I saw a comment like this recently and thought it would be a good thing to address. I’ve thought about it, and there are a few areas where bugs seem to…linger. The good news is that usually you can do something about it.
Community members need to take action on bugs with a Community status. Specifically, vote on them!! Two votes will move a bug to the New status; that’s when they show up in QE bug queues. Sometimes we like to look through Community bugs on our own just because, but please don’t rely on it!
When we need information from someone, we add a comment and set the status to Info Needed. You, the diligent user, promptly provide the information, and then the bug just sits there. Sound familiar? This is because we expect users to click on the “Info Supplied” link on the left. That will kick the bug back into our queues. How would you know to do this? Well, until now you wouldn’t! We hadn’t given you much documentation, and we carefully hid the little bit of doc we did give you.

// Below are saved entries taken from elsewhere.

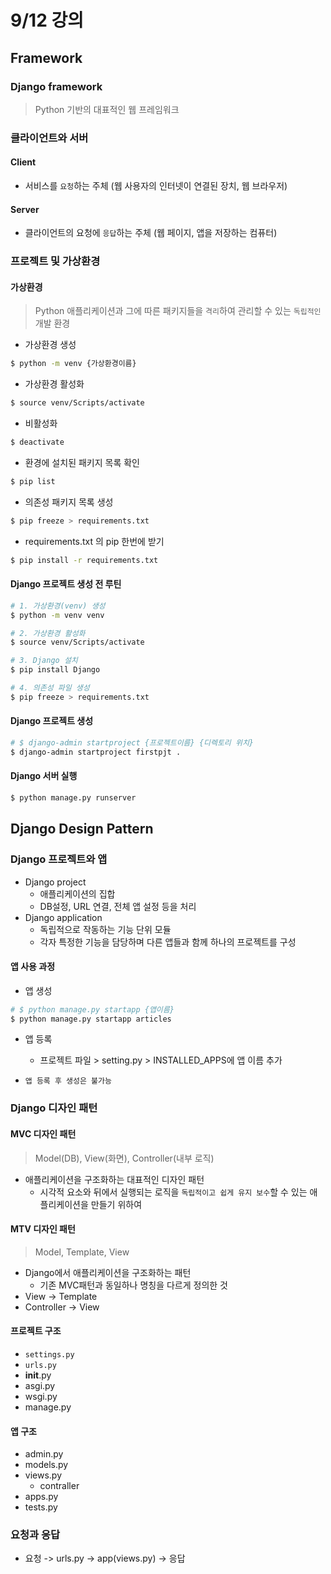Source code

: # 9/12 강의
## Framework
### Django framework
> Python 기반의 대표적인 웹 프레임워크
### 클라이언트와 서버
#### Client
- 서비스를 `요청`하는 주체 (웹 사용자의 인터넷이 연결된 장치, 웹 브라우저)
#### Server
- 클라이언트의 요청에 `응답`하는 주체 (웹 페이지, 앱을 저장하는 컴퓨터)
### 프로젝트 및 가상환경
#### 가상환경
> Python 애플리케이션과 그에 따른 패키지들을 `격리`하여 관리할 수 있는 `독립적인` 개발 환경
- 가상환경 생성
```bash
$ python -m venv {가상환경이름}
```
- 가상환경 활성화
```bash
$ source venv/Scripts/activate
```
- 비활성화
```bash
$ deactivate
```
- 환경에 설치된 패키지 목록 확인
```bash
$ pip list
```
- 의존성 패키지 목록 생성
```bash
$ pip freeze > requirements.txt
```
- requirements.txt 의 pip 한번에 받기
```bash
$ pip install -r requirements.txt
```
#### Django 프로젝트 생성 전 루틴
```bash
# 1. 가상환경(venv) 생성
$ python -m venv venv

# 2. 가상환경 활성화
$ source venv/Scripts/activate

# 3. Django 설치
$ pip install Django

# 4. 의존성 파일 생성
$ pip freeze > requirements.txt
```
#### Django 프로젝트 생성
```bash
# $ django-admin startproject {프로젝트이름} {디렉토리 위치}
$ django-admin startproject firstpjt .
```
#### Django 서버 실행
```bash
$ python manage.py runserver
```
## Django Design Pattern
### Django 프로젝트와 앱
- Django project
    - 애플리케이션의 집합
    - DB설정, URL 연결, 전체 앱 설정 등을 처리
- Django application
    - 독립적으로 작동하는 기능 단위 모듈
    - 각자 특정한 기능을 담당하며 다른 앱들과 함께 하나의 프로젝트를 구성
#### 앱 사용 과정
- 앱 생성
```bash
# $ python manage.py startapp {앱이름}
$ python manage.py startapp articles
```
- 앱 등록
    - 프로젝트 파일 > setting.py > INSTALLED_APPS에 앱 이름 추가

- `앱 등록 후 생성은 불가능`

### Django 디자인 패턴
#### MVC 디자인 패턴
> Model(DB), View(화면), Controller(내부 로직)
- 애플리케이션을 구조화하는 대표적인 디자인 패턴
    - 시각적 요소와 뒤에서 실행되는 로직을 `독립적이고 쉽게 유지 보수`할 수 있는 애플리케이션을 만들기 위하여
#### MTV 디자인 패턴
> Model, Template, View
- Django에서 애플리케이션을 구조화하는 패턴
    - 기존 MVC패턴과 동일하나 명칭을 다르게 정의한 것
- View -> Template
- Controller -> View
#### 프로젝트 구조
- `settings.py`
- `urls.py`
- __init__.py
- asgi.py
- wsgi.py
- manage.py
#### 앱 구조
- admin.py
- models.py
- views.py
    - contraller
- apps.py
- tests.py
### 요청과 응답
- 요청 -> urls.py -> app(views.py) -> 응답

Sorry about that; there is more doc. now (see my other post) and I hear we’re going to post more obvious links soon. Also, we’re being more diligent about signing up to watch bugs so that we can catch these situations.

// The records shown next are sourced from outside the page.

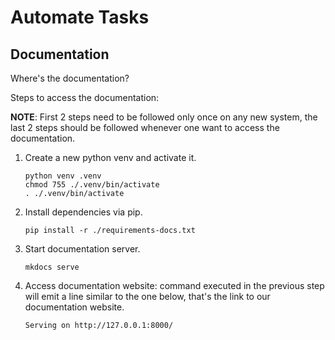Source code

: # Automate Tasks

## Documentation

Where's the documentation?

Steps to access the documentation:

__NOTE__: First 2 steps need to be followed only once on any new system, the last 2 steps should be followed whenever one want to access the documentation.

1. Create a new python venv and activate it.

    ```shell
    python venv .venv
    chmod 755 ./.venv/bin/activate
    . ./.venv/bin/activate
    ```

2. Install dependencies via pip.

    ```shell
    pip install -r ./requirements-docs.txt
    ```

3. Start documentation server.

    ```shell
    mkdocs serve
    ```

4. Access documentation website: command executed in the previous step will emit a line similar to the one below, that's the link to our documentation website.

    ```log
    Serving on http://127.0.0.1:8000/
    ```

When a bug is closed as Deferred, that means it has been deferred for the current release, not forever. As planning for the next release starts up, management considers the deferred bugs. Some will be selected, and the rest will be retired. You can decrease the chances that a bug will get retired by voting and commenting on it. The comments should involve things such as the use case(s), an idea of how often people will run into the issue, and why the suggested workaround (if any) is insufficient. Note that writing in ALL CAPS and adding !!lots of exclamation points!! may be effective in conveying your emotion, but won’t do much to convince management to open the bug. A retired bug will probably never get fixed. No bug should simply be deferred over and over.

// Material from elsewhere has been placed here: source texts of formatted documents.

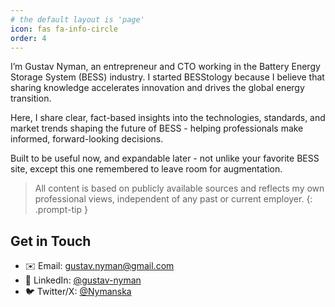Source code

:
 ```yaml
---
# the default layout is 'page'
icon: fas fa-info-circle
order: 4
---
```



I’m Gustav Nyman, an entrepreneur and CTO working in the Battery Energy Storage System (BESS) industry. I started BESStology because I believe that sharing knowledge accelerates innovation and drives the global energy transition.

Here, I share clear, fact-based insights into the technologies, standards, and market trends shaping the future of BESS - helping professionals make informed, forward-looking decisions.

Built to be useful now, and expandable later - not unlike your favorite BESS site, except this one remembered to leave room for augmentation.

> All content is based on publicly available sources and reflects my own professional views, independent of any past or current employer.
{: .prompt-tip }

## Get in Touch
- ✉️ Email: [gustav.nyman@gmail.com](mailto:gustav.nyman@gmail.com)
- 🔗 LinkedIn: [@gustav-nyman](https://www.linkedin.com/in/gustav-nyman/)
- 🐦 Twitter/X: [@Nymanska](https://x.com/nymanska)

When a bug is closed as External, that means it’s in some other product. It may affect Flex applications, but it is not a bug in the actual SDK and will not be tracked in the Flex bug database. This could be at Adobe (e.g. Flash Player bugs) or at another company (e.g. web browser bugs). Usually the other bug database is private, so you won’t be able to look up the status of the other bug. Sorry! You can add a comment requesting an update, and if one of us sees the comment (hopefully we’ve signed up to get email when comments are made…) we’ll go look it up and tell you the status if we can.